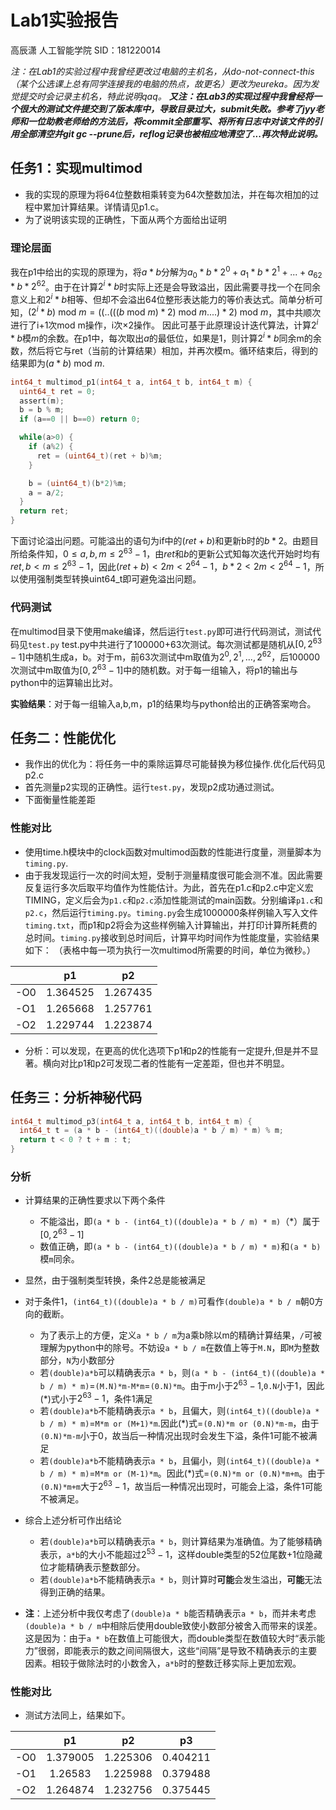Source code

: # Lab1实验报告
高辰潇
人工智能学院
SID：181220014

*注：在Lab1的实验过程中我曾经更改过电脑的主机名，从do-not-connect-this（某个公选课上总有同学连接我的电脑的热点，故更名）更改为eureka。因为发觉提交时会记录主机名，特此说明qaq。*
***又注：在Lab3的实现过程中我曾经将一个很大的测试文件提交到了版本库中，导致目录过大，submit失败。参考了jyy老师和一位助教老师给的方法后，将commit全部重写、将所有日志中对该文件的引用全部清空并git gc --prune后，reflog记录也被相应地清空了...再次特此说明。***
## 任务1：实现multimod
+ 我的实现的原理为将64位整数相乘转变为64次整数加法，并在每次相加的过程中累加计算结果。详情请见p1.c。
+ 为了说明该实现的正确性，下面从两个方面给出证明
### **理论层面**
我在p1中给出的实现的原理为，将$a*b$分解为$a_0*b*2^0+a_1*b*2^1+...+a_{62}*b*2^{62}$。由于在计算$2^i*b$时实际上还是会导致溢出，因此需要寻找一个在同余意义上和$2^i*b$相等、但却不会溢出64位整形表达能力的等价表达式。简单分析可知，$(2^i*b)\ \text{mod}\ m=((..(((b\ \text{mod}\ m)*2)\ \text{mod}\ m....)*2)\ \text{mod}\ m$，其中共顺次进行了i+1次mod m操作，i次×2操作。
因此可基于此原理设计迭代算法，计算$2^i*b$模$m$的余数。在p1中，每次取出$a$的最低位，如果是1，则计算$2^i*b$同余m的余数，然后将它与ret（当前的计算结果）相加，并再次模m。循环结束后，得到的结果即为$(a*b)\ \text{mod}\ m$.
```c
int64_t multimod_p1(int64_t a, int64_t b, int64_t m) {
  uint64_t ret = 0;
  assert(m);
  b = b % m;
  if (a==0 || b==0) return 0;

  while(a>0) {
    if (a%2) {
      ret = (uint64_t)(ret + b)%m;
    }

    b = (uint64_t)(b*2)%m;
    a = a/2;
  }
  return ret;
}
  ```
下面讨论溢出问题。可能溢出的语句为if中的$(ret+b)$和更新b时的$b*2$。由题目所给条件知，$0\leq a,b,m\leq 2^{63}-1$，由$ret$和$b$的更新公式知每次迭代开始时均有$ret,b<m\leq 2^{63}-1$，因此$(ret+b)<2m<2^{64}-1$，$b*2<2m<2^{64}-1$，所以使用强制类型转换uint64_t即可避免溢出问题。

### 代码测试
在multimod目录下使用make编译，然后运行```test.py```即可进行代码测试，测试代码见```test.py```
test.py中共进行了100000+63次测试。每次测试都是随机从$[0,2^{63}-1]$中随机生成a，b。对于m，前63次测试中m取值为$2^0, 2^1,...,2^{62}$，后100000次测试中m取值为$[0,2^{63}-1]$中的随机数。对于每一组输入，将p1的输出与python中的运算输出比对。

**实验结果**：对于每一组输入a,b,m，p1的结果均与python给出的正确答案吻合。


## 任务二：性能优化
+ 我作出的优化为：将任务一中的乘除运算尽可能替换为移位操作.优化后代码见p2.c
+ 首先测量p2实现的正确性。运行```test.py```，发现p2成功通过测试。
+ 下面衡量性能差距
### 性能对比
+ 使用time.h模块中的clock函数对multimod函数的性能进行度量，测量脚本为```timing.py```.
+ 由于我发现运行一次的时间太短，受制于测量精度很可能会测不准。因此需要反复运行多次后取平均值作为性能估计。为此，首先在p1.c和p2.c中定义宏TIMING，定义后会为```p1.c```和```p2.c```添加性能测试的main函数。分别编译```p1.c```和```p2.c```，然后运行```timing.py```。```timing.py```会生成1000000条样例输入写入文件```timing.txt```，而p1和p2将会为这些样例输入计算输出，并打印计算所耗费的总时间。```timing.py```接收到总时间后，计算平均时间作为性能度量，实验结果如下：
（表格中每一项为执行一次multimod所需要的时间，单位为微秒。）

||p1|p2|
|:------:|:------:|:------:|
|-O0|1.364525|1.267435|
|-O1| 1.265668|1.257761|
|-O2|1.229744|1.223874|

+ 分析：可以发现，在更高的优化选项下p1和p2的性能有一定提升,但是并不显著。横向对比p1和p2可发现二者的性能有一定差距，但也并不明显。

## 任务三：分析神秘代码
  ```c
  int64_t multimod_p3(int64_t a, int64_t b, int64_t m) {
    int64_t t = (a * b - (int64_t)((double)a * b / m) * m) % m;
    return t < 0 ? t + m : t;
  }
  ```
### 分析
+ 计算结果的正确性要求以下两个条件
  + 不能溢出，即```(a * b - (int64_t)((double)a * b / m) * m)```（*）属于$[0, 2^{63}-1]$
  + 数值正确，即```(a * b - (int64_t)((double)a * b / m) * m)```和```(a * b)```模```m```同余。
+ 显然，由于强制类型转换，条件2总是能被满足
+ 对于条件1，```(int64_t)((double)a * b / m)```可看作```(double)a * b / m```朝0方向的截断。
  + 为了表示上的方便，定义```a * b / m```为a乘b除以m的精确计算结果，```/```可被理解为python中的除号。不妨设```a * b / m```在数值上等于```M.N```，即```M```为整数部分，```N```为小数部分
  + 若```(double)a*b```可以精确表示```a * b```，则```(a * b - (int64_t)((double)a * b / m) * m)```=```(M.N)*m-M*m```=```(0.N)*m```。由于m小于$2^{63}-1$,```0.N```小于1，因此(*)式小于$2^{63}-1$，条件1满足
  + 若```(double)a*b```不能精确表示```a * b```，且偏大，则```(int64_t)((double)a * b / m) * m)```=```M*m or (M+1)*m```.因此(*)式=```(0.N)*m or (0.N)*m-m```，由于```(0.N)*m-m```小于$0$，故当后一种情况出现时会发生下溢，条件1可能不被满足
  + 若```(double)a*b```不能精确表示```a * b```，且偏小，则```(int64_t)((double)a * b / m) * m)```=```M*m or (M-1)*m```。因此(*)式=```(0.N)*m or (0.N)*m+m```。由于```(0.N)*m+m```大于$2^{63}-1$，故当后一种情况出现时，可能会上溢，条件1可能不被满足。

+ 综合上述分析可作出结论
  + 若```(double)a*b```可以精确表示```a * b```，则计算结果为准确值。为了能够精确表示，```a*b```的大小不能超过$2^{53}-1$，这样double类型的52位尾数+1位隐藏位才能精确表示整数部分。
  + 若```(double)a*b```不能精确表示```a * b```，则计算时**可能**会发生溢出，**可能**无法得到正确的结果。

+ **注**：上述分析中我仅考虑了```(double)a * b```能否精确表示```a * b```，而并未考虑```(double)a * b / m```中相除后使用double致使小数部分被舍入而带来的误差。这是因为：由于```a * b```在数值上可能很大，而double类型在数值较大时“表示能力”很弱，即能表示的数之间间隔很大，这些“间隔”是导致不精确表示的主要因素。相较于做除法时的小数舍入，```a*b```时的整数迁移实际上更加宏观。
### 性能对比
+ 测试方法同上，结果如下。

||p1|p2|p3|
|:------:|:------:|:------:|:------:|
|-O0|1.379005|1.225306|0.404211|
|-O1|1.26583|1.225988|0.379488|
|-O2|1.264874|1.232756|0.375445|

What you are asked to do: Please copy each line of the records above that holds the word "text".

Completed task:
我在p1中给出的实现的原理为，将$a*b$分解为$a_0*b*2^0+a_1*b*2^1+...+a_{62}*b*2^{62}$。由于在计算$2^i*b$时实际上还是会导致溢出，因此需要寻找一个在同余意义上和$2^i*b$相等、但却不会溢出64位整形表达能力的等价表达式。简单分析可知，$(2^i*b)\ \text{mod}\ m=((..(((b\ \text{mod}\ m)*2)\ \text{mod}\ m....)*2)\ \text{mod}\ m$，其中共顺次进行了i+1次mod m操作，i次×2操作。
因此可基于此原理设计迭代算法，计算$2^i*b$模$m$的余数。在p1中，每次取出$a$的最低位，如果是1，则计算$2^i*b$同余m的余数，然后将它与ret（当前的计算结果）相加，并再次模m。循环结束后，得到的结果即为$(a*b)\ \text{mod}\ m$.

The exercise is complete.